All  
The Stoned Ape theory proposes magic mushrooms helped the Homo erectus evolve quickly.

The Stoned Ape Theory and the Dawn of Human Consciousness: Did Our Prehistoric Ancestors Evolve by Getting High?

Print

The origins of behavioral modernity and what exactly makes us human are topics which have fascinated people for hundreds of years. There is a plethora of theories as to which archaic human ancestor first displayed traits that set them aside from other apes, and the reasons that this behavior may have evolved.

One question that people have tried to find an explanation for is how humans evolved from our Homo erectus forebears, doubling our brain size within a span of about 200,000 years – which in evolutionary terms is the blink of an eye.

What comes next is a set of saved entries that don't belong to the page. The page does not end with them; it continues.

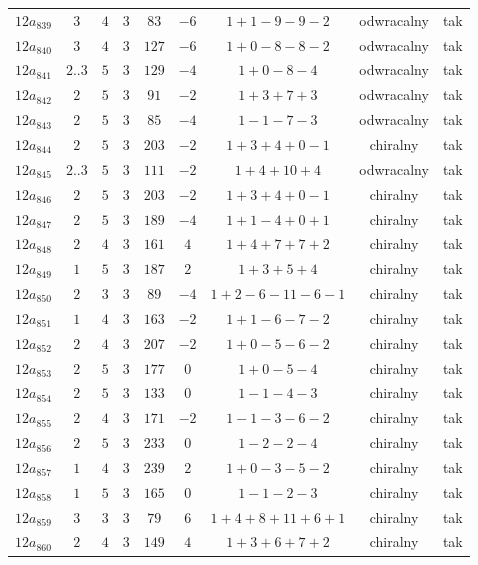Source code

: \begin{longtable}{ccccccccc}
$12a_{839}$ & $3$ & $4$ & $3$ & $83$ & $-6$ & $1+1-9-9-2$ & odwracalny & tak \\
$12a_{840}$ & $3$ & $4$ & $3$ & $127$ & $-6$ & $1+0-8-8-2$ & odwracalny & tak \\
$12a_{841}$ & $2..3$ & $5$ & $3$ & $129$ & $-4$ & $1+0-8-4$ & odwracalny & tak \\
$12a_{842}$ & $2$ & $5$ & $3$ & $91$ & $-2$ & $1+3+7+3$ & odwracalny & tak \\
$12a_{843}$ & $2$ & $5$ & $3$ & $85$ & $-4$ & $1-1-7-3$ & odwracalny & tak \\
$12a_{844}$ & $2$ & $5$ & $3$ & $203$ & $-2$ & $1+3+4+0-1$ & chiralny & tak \\
$12a_{845}$ & $2..3$ & $5$ & $3$ & $111$ & $-2$ & $1+4+10+4$ & odwracalny & tak \\
$12a_{846}$ & $2$ & $5$ & $3$ & $203$ & $-2$ & $1+3+4+0-1$ & chiralny & tak \\
$12a_{847}$ & $2$ & $5$ & $3$ & $189$ & $-4$ & $1+1-4+0+1$ & chiralny & tak \\
$12a_{848}$ & $2$ & $4$ & $3$ & $161$ & $4$ & $1+4+7+7+2$ & chiralny & tak \\
$12a_{849}$ & $1$ & $5$ & $3$ & $187$ & $2$ & $1+3+5+4$ & chiralny & tak \\
$12a_{850}$ & $2$ & $3$ & $3$ & $89$ & $-4$ & $1+2-6-11-6-1$ & chiralny & tak \\
$12a_{851}$ & $1$ & $4$ & $3$ & $163$ & $-2$ & $1+1-6-7-2$ & chiralny & tak \\
$12a_{852}$ & $2$ & $4$ & $3$ & $207$ & $-2$ & $1+0-5-6-2$ & chiralny & tak \\
$12a_{853}$ & $2$ & $5$ & $3$ & $177$ & $0$ & $1+0-5-4$ & chiralny & tak \\
$12a_{854}$ & $2$ & $5$ & $3$ & $133$ & $0$ & $1-1-4-3$ & chiralny & tak \\
$12a_{855}$ & $2$ & $4$ & $3$ & $171$ & $-2$ & $1-1-3-6-2$ & chiralny & tak \\
$12a_{856}$ & $2$ & $5$ & $3$ & $233$ & $0$ & $1-2-2-4$ & chiralny & tak \\
$12a_{857}$ & $1$ & $4$ & $3$ & $239$ & $2$ & $1+0-3-5-2$ & chiralny & tak \\
$12a_{858}$ & $1$ & $5$ & $3$ & $165$ & $0$ & $1-1-2-3$ & chiralny & tak \\
$12a_{859}$ & $3$ & $3$ & $3$ & $79$ & $6$ & $1+4+8+11+6+1$ & chiralny & tak \\
$12a_{860}$ & $2$ & $4$ & $3$ & $149$ & $4$ & $1+3+6+7+2$ & chiralny & tak \\

\end{longtable}
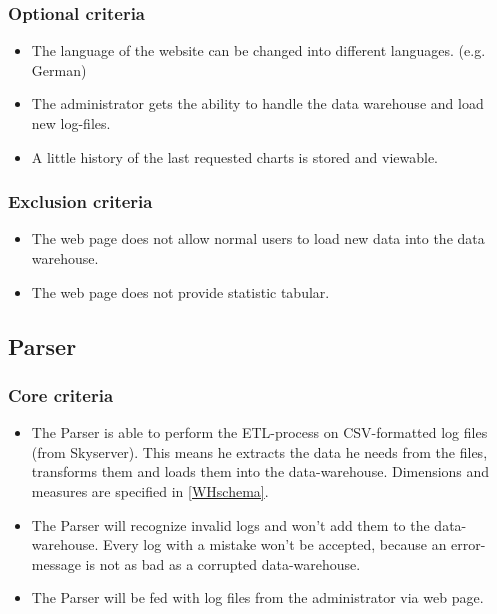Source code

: \subsubsection{Optional criteria}
\begin{itemize}
\item The language of the website can be changed into different languages. (e.g. German)

\item The administrator gets the ability to handle the data warehouse and load new log-files.

\item A little history of the last requested charts is stored and viewable.
\end{itemize}

\subsubsection{Exclusion criteria}
\begin{itemize}
\item The web page does not allow normal users to load new data into the data warehouse.

\item The web page does not provide statistic tabular. 
\end{itemize}


\subsection{Parser}

\subsubsection{Core criteria} %
\begin{itemize}
\item The Parser is able to perform the ETL-process on CSV-formatted log files (from Skyserver). %
This means he extracts the data he needs from the files, transforms them 
and loads them into the data-warehouse. Dimensions and measures are specified in \ref{WHschema}.
  
\item The Parser will recognize invalid logs and won't add them to the data-warehouse.
 Every log with a mistake won't be accepted, because an error-message is not 
 as bad as a corrupted data-warehouse. 
 
\item The Parser will be fed with log files from the administrator via web page.
\end{itemize} 

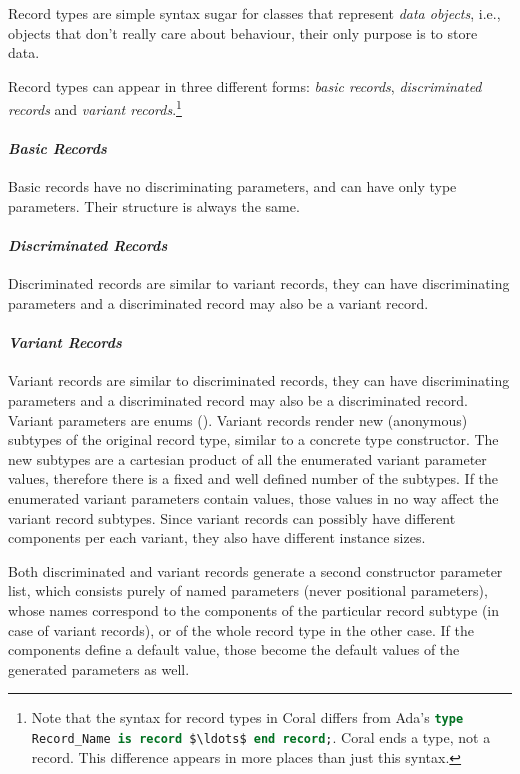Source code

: Record types are simple syntax sugar for classes that represent {\em data objects}, i.e., objects that don't really care about behaviour, their only purpose is to store data. 

Record types can appear in three different forms: {\em basic records}, {\em discriminated records} and {\em variant records}.\footnote{Note that the syntax for record types in Coral differs from Ada's \lstinline[language=Ada]!type Record_Name is record $\ldots$ end record;!. Coral ends a type, not a record. This difference appears in more places than just this syntax.}

\paragraph{\em Basic Records}
Basic records have no discriminating parameters, and can have only type parameters. Their structure is always the same. 

\paragraph{\em Discriminated Records}
Discriminated records are similar to variant records, they can have discriminating parameters and a discriminated record may also be a variant record. 

\paragraph{\em Variant Records}
Variant records are similar to discriminated records, they can have discriminating parameters and a discriminated record may also be a discriminated record. Variant parameters are enums (). Variant records render new (anonymous) subtypes of the original record type, similar to a concrete type constructor. The new subtypes are a cartesian product of all the enumerated variant parameter values, therefore there is a fixed and well defined number of the subtypes. If the enumerated variant parameters contain values, those values in no way affect the variant record subtypes. Since variant records can possibly have different components per each variant, they also have different instance sizes. 

Both discriminated and variant records generate a second constructor parameter list, which consists purely of named parameters (never positional parameters), whose names correspond to the components of the particular record subtype (in case of variant records), or of the whole record type in the other case. If the components define a default value, those become the default values of the generated parameters as well.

Terence McKenna – a renowned mystic and psychonaut – broke the traditional mold when he presented his theory of how humans advanced so quickly in such a short space of time. The theory, which is known as the ‘stoned ape’ theory looks at the question from outside the box. But is it really as ridiculous as some people believe, or is it possible McKenna was on to something?

Terence McKenna during a panel discussion at the 1999 AllChemical Arts Conference, held at Kona, Hawaii. (Jon Hanna/CC BY SA 3.0)

Terence McKenna during a panel discussion at the 1999 AllChemical Arts Conference, held at Kona, Hawaii. (Jon Hanna/ CC BY SA 3.0 )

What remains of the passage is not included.